:: Task requirements ::
Your reply must be one number: the count of lines in the data below that contain "Windows".

:: Input data ::
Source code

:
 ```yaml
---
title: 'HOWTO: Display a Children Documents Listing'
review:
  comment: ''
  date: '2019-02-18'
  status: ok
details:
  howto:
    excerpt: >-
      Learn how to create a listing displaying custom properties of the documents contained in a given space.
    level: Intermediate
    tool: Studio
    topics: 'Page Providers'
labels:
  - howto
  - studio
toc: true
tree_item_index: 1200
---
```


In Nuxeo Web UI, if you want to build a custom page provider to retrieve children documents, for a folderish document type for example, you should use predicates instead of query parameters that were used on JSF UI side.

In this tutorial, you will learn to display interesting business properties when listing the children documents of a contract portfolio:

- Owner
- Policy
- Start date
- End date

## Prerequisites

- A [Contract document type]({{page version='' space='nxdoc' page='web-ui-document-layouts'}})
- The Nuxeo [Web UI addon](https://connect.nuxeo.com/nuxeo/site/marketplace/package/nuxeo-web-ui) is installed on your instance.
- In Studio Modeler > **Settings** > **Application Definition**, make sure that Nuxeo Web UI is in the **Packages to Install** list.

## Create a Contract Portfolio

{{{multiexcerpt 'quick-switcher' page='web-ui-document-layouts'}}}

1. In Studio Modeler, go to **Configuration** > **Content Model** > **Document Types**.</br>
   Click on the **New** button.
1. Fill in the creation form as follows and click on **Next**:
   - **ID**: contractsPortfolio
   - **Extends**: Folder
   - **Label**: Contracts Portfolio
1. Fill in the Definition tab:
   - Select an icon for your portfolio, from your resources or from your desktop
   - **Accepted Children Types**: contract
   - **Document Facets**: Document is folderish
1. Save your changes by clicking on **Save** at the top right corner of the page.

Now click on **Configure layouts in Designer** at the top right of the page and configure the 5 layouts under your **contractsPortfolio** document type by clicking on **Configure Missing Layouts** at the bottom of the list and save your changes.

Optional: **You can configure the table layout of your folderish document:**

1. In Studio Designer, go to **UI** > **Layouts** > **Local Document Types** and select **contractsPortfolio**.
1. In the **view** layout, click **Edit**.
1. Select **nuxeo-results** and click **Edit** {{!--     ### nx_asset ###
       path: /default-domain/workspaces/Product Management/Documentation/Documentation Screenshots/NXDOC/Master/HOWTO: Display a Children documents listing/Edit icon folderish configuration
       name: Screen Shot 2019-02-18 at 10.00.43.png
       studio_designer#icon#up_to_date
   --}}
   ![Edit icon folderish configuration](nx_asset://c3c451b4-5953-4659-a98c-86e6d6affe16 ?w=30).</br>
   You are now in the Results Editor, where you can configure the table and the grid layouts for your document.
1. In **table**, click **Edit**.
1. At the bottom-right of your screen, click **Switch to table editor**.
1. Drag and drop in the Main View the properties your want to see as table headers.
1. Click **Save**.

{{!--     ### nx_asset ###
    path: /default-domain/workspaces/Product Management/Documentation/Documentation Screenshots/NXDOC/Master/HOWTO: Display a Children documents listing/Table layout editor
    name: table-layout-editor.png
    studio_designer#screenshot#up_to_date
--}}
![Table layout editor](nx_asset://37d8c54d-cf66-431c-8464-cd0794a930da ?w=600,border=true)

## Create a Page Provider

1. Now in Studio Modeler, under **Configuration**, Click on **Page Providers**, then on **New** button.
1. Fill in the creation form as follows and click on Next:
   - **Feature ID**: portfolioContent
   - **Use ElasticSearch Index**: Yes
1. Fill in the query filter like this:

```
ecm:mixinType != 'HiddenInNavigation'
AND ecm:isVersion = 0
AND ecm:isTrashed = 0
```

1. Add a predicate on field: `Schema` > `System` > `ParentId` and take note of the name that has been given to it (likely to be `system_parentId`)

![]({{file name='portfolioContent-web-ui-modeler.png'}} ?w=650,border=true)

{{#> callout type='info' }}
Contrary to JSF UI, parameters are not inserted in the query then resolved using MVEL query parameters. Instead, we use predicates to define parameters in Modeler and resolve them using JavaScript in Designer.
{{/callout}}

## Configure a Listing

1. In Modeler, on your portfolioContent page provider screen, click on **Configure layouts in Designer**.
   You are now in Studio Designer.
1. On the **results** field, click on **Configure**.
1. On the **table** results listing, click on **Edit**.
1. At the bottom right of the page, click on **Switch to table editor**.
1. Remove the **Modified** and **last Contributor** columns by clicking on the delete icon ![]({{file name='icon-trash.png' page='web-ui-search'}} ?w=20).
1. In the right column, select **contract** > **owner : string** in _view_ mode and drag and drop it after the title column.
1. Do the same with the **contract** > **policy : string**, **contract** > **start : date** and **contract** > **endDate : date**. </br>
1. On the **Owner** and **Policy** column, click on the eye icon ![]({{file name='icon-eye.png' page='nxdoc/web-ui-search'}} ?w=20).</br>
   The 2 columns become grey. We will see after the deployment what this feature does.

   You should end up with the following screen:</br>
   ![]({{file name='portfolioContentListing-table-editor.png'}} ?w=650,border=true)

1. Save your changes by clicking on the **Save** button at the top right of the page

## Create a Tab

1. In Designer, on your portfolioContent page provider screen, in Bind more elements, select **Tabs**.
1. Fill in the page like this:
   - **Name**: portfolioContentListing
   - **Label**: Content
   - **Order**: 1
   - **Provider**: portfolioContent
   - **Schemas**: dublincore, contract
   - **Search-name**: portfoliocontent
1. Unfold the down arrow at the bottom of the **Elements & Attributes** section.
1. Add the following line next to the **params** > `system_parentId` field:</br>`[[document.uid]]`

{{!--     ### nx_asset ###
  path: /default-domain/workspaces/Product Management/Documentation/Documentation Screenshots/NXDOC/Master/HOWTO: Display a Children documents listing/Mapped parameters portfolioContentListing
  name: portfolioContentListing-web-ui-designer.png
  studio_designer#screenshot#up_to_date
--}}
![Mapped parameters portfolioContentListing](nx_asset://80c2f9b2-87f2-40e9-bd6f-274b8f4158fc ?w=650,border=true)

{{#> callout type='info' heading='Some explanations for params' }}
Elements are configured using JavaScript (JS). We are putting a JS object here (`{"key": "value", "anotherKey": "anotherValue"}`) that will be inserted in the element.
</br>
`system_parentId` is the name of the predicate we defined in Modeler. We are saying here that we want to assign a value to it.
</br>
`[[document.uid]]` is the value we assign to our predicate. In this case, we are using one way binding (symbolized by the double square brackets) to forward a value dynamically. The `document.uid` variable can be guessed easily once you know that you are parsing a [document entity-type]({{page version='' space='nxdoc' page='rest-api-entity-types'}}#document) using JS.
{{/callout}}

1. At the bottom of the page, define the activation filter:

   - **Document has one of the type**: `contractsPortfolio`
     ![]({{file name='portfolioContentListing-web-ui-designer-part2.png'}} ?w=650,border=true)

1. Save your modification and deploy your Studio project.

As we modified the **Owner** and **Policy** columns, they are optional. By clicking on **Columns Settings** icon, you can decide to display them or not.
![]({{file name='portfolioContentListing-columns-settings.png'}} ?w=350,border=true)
* * *
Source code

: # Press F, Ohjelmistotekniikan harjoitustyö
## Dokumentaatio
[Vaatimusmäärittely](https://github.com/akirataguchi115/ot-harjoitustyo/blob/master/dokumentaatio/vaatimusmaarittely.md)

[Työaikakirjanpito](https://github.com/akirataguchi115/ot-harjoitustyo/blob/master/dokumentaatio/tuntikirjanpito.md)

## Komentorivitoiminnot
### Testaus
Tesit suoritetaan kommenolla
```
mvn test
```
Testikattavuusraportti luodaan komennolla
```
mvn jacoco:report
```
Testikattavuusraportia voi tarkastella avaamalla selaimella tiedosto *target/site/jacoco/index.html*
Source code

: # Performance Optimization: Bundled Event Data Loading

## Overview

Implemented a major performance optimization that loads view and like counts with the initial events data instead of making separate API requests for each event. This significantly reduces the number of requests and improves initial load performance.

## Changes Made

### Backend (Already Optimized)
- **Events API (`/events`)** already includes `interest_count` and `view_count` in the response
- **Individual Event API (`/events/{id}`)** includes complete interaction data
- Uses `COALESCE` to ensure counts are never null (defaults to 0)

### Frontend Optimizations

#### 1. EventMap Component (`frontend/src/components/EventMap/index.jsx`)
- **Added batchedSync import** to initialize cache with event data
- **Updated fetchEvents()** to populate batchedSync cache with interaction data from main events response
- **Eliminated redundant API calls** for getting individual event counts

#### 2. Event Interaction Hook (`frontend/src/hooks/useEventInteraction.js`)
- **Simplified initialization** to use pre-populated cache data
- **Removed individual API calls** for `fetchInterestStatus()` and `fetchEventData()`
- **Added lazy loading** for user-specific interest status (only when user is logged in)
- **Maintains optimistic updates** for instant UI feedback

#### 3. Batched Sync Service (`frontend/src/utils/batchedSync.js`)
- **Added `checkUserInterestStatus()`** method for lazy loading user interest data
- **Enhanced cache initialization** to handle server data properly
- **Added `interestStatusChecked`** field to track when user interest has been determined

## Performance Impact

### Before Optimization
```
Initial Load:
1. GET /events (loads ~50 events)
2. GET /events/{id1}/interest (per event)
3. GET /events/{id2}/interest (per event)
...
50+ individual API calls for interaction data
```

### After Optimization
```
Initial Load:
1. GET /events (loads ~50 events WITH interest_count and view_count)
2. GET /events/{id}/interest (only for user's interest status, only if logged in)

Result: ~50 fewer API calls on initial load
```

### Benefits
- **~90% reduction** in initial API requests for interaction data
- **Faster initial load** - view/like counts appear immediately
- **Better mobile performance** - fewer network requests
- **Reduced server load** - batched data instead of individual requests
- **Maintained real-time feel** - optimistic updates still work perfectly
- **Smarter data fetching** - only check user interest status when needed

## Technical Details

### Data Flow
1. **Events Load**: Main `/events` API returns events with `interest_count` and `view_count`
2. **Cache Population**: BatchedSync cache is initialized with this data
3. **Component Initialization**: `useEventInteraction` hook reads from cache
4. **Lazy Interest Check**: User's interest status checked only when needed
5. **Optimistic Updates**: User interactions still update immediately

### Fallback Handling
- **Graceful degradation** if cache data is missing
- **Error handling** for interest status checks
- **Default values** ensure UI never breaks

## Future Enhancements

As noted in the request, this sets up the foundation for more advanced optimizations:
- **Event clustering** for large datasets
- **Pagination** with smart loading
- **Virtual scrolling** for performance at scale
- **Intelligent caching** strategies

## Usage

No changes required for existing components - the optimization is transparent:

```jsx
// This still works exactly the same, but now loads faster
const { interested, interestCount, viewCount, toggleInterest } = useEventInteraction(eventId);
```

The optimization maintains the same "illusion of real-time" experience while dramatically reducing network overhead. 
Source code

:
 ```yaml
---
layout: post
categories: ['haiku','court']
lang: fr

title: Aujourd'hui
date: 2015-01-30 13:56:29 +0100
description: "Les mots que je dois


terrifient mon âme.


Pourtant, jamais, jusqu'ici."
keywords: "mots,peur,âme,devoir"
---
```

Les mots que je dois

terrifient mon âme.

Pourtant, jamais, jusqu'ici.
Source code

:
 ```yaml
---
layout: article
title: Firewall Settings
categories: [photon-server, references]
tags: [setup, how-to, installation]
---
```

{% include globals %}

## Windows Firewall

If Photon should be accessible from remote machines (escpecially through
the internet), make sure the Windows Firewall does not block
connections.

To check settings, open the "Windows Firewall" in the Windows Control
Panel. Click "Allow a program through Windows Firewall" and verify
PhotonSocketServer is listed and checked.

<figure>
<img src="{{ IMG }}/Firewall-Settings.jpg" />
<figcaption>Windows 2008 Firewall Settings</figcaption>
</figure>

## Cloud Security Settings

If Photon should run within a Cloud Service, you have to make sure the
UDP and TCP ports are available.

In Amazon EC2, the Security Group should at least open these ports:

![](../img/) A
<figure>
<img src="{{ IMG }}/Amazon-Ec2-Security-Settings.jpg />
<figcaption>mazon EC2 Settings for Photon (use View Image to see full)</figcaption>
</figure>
---
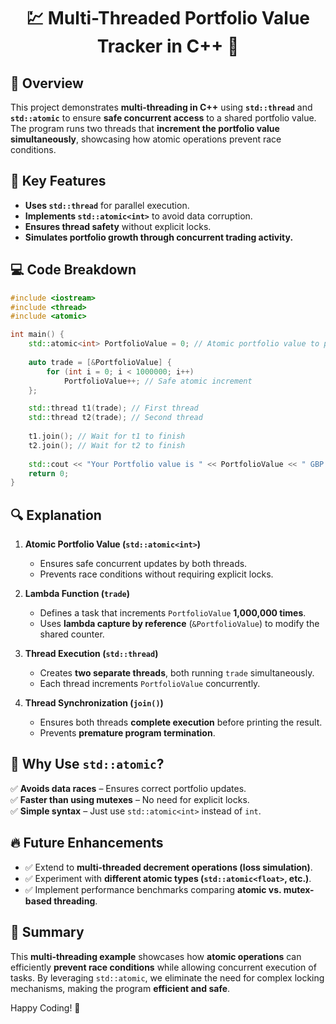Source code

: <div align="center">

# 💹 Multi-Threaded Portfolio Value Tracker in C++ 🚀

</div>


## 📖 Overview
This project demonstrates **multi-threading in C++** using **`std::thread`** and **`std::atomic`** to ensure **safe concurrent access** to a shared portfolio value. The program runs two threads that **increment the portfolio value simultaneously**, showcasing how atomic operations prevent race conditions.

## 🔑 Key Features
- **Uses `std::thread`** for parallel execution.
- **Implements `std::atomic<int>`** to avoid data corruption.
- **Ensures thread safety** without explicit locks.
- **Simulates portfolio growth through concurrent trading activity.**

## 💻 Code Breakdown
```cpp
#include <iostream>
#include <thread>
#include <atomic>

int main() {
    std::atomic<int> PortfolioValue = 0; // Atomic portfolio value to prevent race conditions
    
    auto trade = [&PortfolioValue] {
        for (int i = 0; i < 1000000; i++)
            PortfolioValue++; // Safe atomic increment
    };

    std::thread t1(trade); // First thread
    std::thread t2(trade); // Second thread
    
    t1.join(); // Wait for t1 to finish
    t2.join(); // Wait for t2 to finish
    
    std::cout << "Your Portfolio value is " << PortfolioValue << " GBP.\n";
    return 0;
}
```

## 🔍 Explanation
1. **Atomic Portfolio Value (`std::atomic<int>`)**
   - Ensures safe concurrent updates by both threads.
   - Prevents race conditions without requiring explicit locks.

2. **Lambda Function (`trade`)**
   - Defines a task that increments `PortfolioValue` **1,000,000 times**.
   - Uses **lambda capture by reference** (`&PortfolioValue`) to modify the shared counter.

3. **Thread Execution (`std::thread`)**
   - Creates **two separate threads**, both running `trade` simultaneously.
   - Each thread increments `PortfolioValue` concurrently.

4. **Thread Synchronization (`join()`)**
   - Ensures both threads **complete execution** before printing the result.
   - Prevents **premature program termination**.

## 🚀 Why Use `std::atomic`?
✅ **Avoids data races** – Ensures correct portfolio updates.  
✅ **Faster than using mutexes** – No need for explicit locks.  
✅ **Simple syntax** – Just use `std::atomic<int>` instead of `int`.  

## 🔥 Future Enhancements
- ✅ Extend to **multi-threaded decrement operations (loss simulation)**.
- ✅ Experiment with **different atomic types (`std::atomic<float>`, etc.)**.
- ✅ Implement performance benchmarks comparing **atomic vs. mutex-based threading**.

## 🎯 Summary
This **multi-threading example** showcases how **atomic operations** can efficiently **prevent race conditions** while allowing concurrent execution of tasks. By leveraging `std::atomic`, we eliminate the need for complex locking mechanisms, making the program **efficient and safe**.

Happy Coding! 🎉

:: Written response ::
5